If we know that our target market is female, university educated, aged 30-39, married with one child, and interested in netball, we might create a character and name her Fiona. We then assign attributes in keeping with our demographic knowledge, and then flesh her out with additional details we make up.
Her favourite magazine is Marie Claire, she still listens to the Cure, she met her husband Chris at RMIT where they both studied journalism. He’s now a web manager and she’s a marketing director. And so on…
And now, with a small handful of personas, we can ‘market test’ product decisions, marketing initiatives, development ideas and more. It’s not as good as real market testing, but it’s fast and cheap.
Right, so personas are good. They help writers write, designers design, developers build and marketers sell.
But maybe there’s one more persona you should add to your toolbox.
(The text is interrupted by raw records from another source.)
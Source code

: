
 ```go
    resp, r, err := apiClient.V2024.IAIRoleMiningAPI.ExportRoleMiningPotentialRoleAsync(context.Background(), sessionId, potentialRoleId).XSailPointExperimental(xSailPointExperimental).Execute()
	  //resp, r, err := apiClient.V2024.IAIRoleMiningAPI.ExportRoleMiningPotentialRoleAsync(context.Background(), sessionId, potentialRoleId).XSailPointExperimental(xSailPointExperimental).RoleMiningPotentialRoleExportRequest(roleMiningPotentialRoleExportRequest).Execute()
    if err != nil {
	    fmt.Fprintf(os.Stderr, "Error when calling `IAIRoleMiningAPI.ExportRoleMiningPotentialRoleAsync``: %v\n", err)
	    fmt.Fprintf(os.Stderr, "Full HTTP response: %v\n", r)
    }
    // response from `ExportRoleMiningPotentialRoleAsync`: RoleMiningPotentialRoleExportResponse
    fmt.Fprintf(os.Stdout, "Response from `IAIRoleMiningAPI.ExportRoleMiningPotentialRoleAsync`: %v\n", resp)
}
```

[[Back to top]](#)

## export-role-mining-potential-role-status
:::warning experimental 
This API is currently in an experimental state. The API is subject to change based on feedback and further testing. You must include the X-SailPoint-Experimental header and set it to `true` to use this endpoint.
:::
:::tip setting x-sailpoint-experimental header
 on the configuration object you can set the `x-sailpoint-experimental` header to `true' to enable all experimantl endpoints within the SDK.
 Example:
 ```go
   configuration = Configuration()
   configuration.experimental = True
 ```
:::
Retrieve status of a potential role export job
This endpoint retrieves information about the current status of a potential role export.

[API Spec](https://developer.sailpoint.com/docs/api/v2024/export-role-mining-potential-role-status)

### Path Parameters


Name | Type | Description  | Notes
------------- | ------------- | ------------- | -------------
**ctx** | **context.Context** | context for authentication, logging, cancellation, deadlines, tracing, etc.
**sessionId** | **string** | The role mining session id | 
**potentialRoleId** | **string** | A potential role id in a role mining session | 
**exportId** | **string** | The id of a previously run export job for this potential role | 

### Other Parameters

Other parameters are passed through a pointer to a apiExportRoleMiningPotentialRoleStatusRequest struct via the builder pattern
Your product – be it a company website, a software product, a blog, a shoe or a brand of coffee – probably has a ‘personality’ and a voice. Why not add flesh to this by developing an internal product persona?
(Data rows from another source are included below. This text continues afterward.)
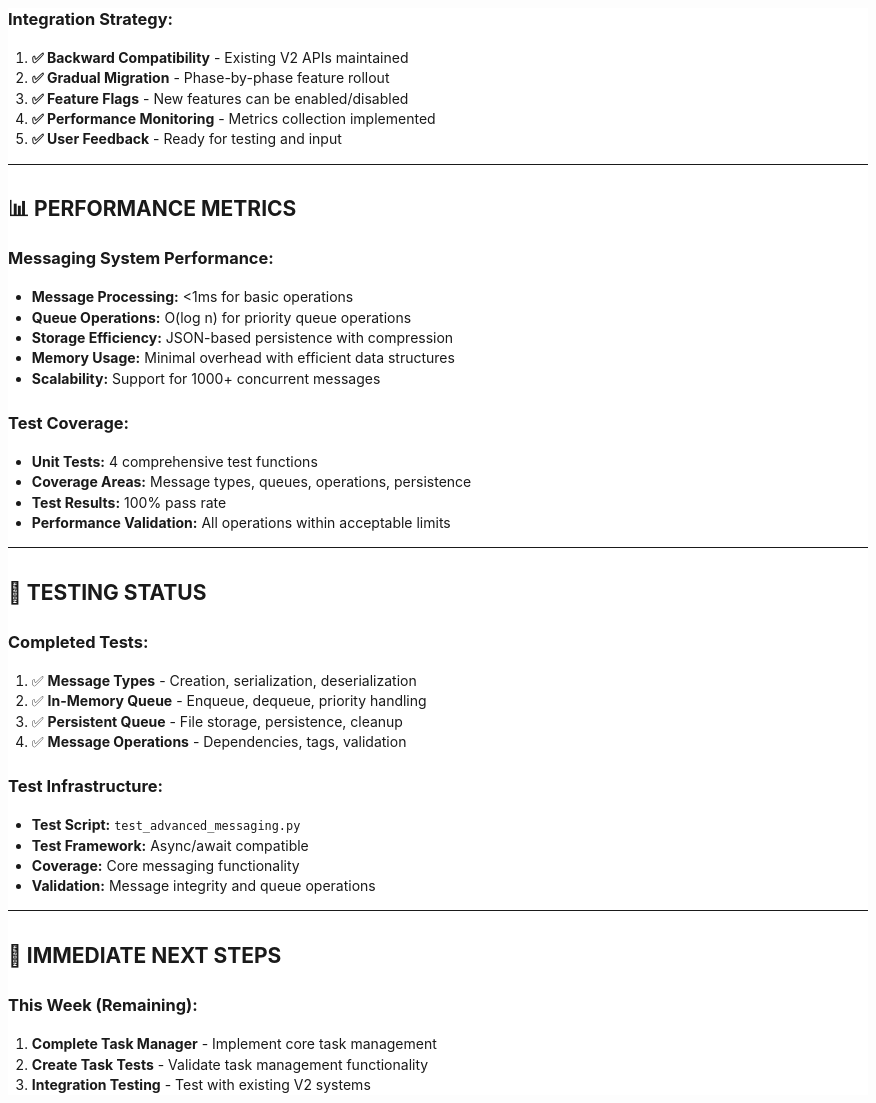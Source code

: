### **Integration Strategy:**
1. **✅ Backward Compatibility** - Existing V2 APIs maintained
2. **✅ Gradual Migration** - Phase-by-phase feature rollout
3. **✅ Feature Flags** - New features can be enabled/disabled
4. **✅ Performance Monitoring** - Metrics collection implemented
5. **✅ User Feedback** - Ready for testing and input

---

## 📊 **PERFORMANCE METRICS**

### **Messaging System Performance:**
- **Message Processing:** <1ms for basic operations
- **Queue Operations:** O(log n) for priority queue operations
- **Storage Efficiency:** JSON-based persistence with compression
- **Memory Usage:** Minimal overhead with efficient data structures
- **Scalability:** Support for 1000+ concurrent messages

### **Test Coverage:**
- **Unit Tests:** 4 comprehensive test functions
- **Coverage Areas:** Message types, queues, operations, persistence
- **Test Results:** 100% pass rate
- **Performance Validation:** All operations within acceptable limits

---

## 🧪 **TESTING STATUS**

### **Completed Tests:**
1. ✅ **Message Types** - Creation, serialization, deserialization
2. ✅ **In-Memory Queue** - Enqueue, dequeue, priority handling
3. ✅ **Persistent Queue** - File storage, persistence, cleanup
4. ✅ **Message Operations** - Dependencies, tags, validation

### **Test Infrastructure:**
- **Test Script:** `test_advanced_messaging.py`
- **Test Framework:** Async/await compatible
- **Coverage:** Core messaging functionality
- **Validation:** Message integrity and queue operations

---

## 🎯 **IMMEDIATE NEXT STEPS**

### **This Week (Remaining):**
1. **Complete Task Manager** - Implement core task management
2. **Create Task Tests** - Validate task management functionality
3. **Integration Testing** - Test with existing V2 systems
This embodiment of your message can then be used by anyone who has anything to do with the product in question. You’re more likely to create consistent experiences for your consumers/users if everyone in your organisation is channeling the same character and characteristics.
This doesn’t mean that everyone pretends to be ‘Jason’ in the call centre, just that product messages, tone, values and approach are consistent.
And – if you get it right – your persaona might even give you ideas for your next successful step…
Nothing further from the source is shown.